*Problem to solve:*
Among the lines of data below, reproduce only those from the one with "in terms of" through the one with "each $i=1,\ldots, G$.", exactly as they stand, both ends included.

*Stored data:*
..............................
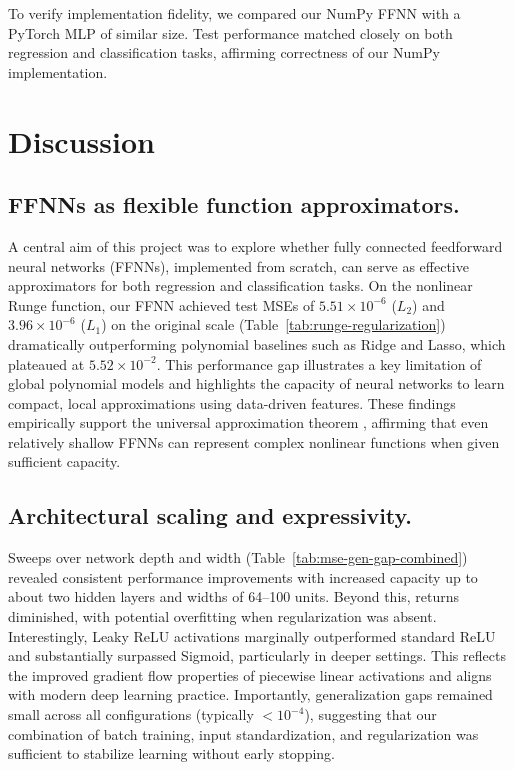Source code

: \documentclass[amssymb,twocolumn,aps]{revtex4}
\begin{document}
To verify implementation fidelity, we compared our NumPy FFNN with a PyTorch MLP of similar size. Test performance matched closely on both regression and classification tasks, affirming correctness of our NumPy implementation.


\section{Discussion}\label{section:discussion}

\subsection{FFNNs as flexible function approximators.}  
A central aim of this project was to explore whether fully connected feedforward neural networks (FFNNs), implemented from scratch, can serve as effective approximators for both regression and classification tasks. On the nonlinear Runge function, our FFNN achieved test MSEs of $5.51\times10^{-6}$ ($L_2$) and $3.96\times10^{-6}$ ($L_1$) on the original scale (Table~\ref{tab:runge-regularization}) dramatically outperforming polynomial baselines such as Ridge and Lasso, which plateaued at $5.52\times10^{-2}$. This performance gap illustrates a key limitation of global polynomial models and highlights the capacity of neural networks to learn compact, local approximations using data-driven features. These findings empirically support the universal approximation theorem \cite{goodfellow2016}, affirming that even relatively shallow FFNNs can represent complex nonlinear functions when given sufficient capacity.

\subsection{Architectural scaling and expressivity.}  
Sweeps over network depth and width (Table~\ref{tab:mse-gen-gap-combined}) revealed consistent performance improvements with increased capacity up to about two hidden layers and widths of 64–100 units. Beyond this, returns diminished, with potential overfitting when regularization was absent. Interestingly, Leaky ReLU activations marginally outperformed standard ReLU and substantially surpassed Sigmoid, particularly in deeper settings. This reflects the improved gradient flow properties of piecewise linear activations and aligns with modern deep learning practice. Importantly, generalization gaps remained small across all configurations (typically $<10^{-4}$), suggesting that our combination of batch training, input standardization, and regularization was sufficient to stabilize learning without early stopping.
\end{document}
..............................
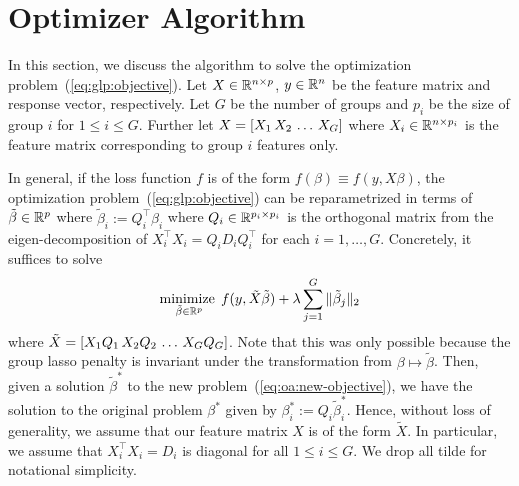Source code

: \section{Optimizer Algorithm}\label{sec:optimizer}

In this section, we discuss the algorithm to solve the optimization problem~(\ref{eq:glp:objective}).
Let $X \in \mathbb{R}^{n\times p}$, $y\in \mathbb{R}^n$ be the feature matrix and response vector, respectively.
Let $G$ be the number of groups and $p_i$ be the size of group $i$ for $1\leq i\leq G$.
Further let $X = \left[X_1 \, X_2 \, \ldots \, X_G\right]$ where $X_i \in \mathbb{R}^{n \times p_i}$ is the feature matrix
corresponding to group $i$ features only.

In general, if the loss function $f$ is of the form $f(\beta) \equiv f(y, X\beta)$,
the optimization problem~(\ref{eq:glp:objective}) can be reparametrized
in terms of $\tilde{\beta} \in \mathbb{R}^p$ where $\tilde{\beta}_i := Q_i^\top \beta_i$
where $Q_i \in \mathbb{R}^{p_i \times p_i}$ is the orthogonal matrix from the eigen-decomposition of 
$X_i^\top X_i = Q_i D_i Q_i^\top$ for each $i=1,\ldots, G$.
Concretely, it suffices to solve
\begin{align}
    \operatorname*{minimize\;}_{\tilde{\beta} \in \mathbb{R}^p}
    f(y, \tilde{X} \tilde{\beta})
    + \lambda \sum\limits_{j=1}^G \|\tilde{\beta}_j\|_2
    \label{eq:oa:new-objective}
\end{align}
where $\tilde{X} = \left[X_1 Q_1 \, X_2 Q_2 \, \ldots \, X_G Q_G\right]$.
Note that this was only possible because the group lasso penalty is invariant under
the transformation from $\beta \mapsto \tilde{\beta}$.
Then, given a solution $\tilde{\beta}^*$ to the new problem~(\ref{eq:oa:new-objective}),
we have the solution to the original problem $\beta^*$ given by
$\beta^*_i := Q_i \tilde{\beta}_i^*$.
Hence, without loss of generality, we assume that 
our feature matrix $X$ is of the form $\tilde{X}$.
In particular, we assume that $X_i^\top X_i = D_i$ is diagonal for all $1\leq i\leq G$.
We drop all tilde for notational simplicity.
..............................
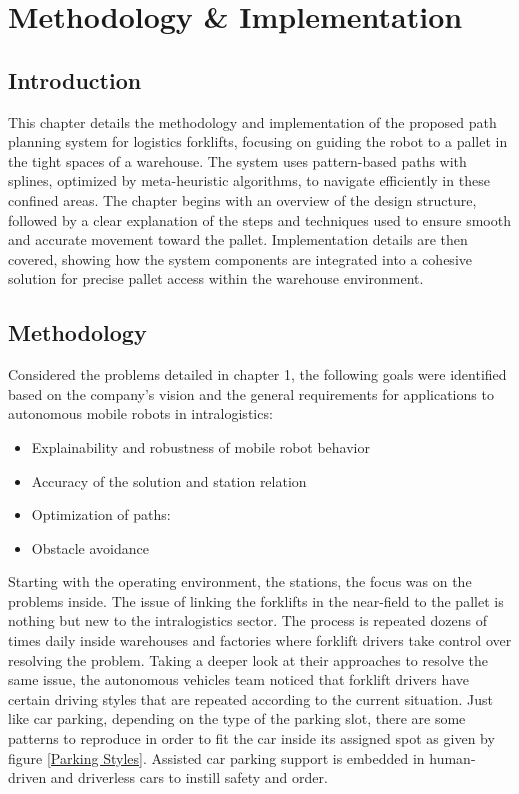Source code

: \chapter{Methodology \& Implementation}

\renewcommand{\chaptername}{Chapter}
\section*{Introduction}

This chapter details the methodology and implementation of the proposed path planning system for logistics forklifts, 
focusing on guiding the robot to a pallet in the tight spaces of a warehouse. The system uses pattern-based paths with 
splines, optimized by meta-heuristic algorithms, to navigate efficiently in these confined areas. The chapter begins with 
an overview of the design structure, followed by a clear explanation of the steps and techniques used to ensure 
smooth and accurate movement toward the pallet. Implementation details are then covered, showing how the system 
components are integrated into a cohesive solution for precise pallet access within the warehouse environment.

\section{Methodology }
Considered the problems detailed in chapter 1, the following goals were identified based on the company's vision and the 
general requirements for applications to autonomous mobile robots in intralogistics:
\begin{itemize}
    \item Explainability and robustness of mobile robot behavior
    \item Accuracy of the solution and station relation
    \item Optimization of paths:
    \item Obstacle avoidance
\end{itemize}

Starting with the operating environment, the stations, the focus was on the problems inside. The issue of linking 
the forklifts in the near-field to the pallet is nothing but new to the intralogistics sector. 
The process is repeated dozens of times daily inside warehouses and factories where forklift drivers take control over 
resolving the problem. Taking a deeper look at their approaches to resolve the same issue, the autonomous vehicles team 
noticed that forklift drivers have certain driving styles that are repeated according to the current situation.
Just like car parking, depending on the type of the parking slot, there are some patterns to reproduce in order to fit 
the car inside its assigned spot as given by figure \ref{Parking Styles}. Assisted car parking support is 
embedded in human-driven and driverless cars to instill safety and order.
..............................
*Written response:*
in terms of $\tilde{\beta} \in \mathbb{R}^p$ where $\tilde{\beta}_i := Q_i^\top \beta_i$
where $Q_i \in \mathbb{R}^{p_i \times p_i}$ is the orthogonal matrix from the eigen-decomposition of 
$X_i^\top X_i = Q_i D_i Q_i^\top$ for each $i=1,\ldots, G$.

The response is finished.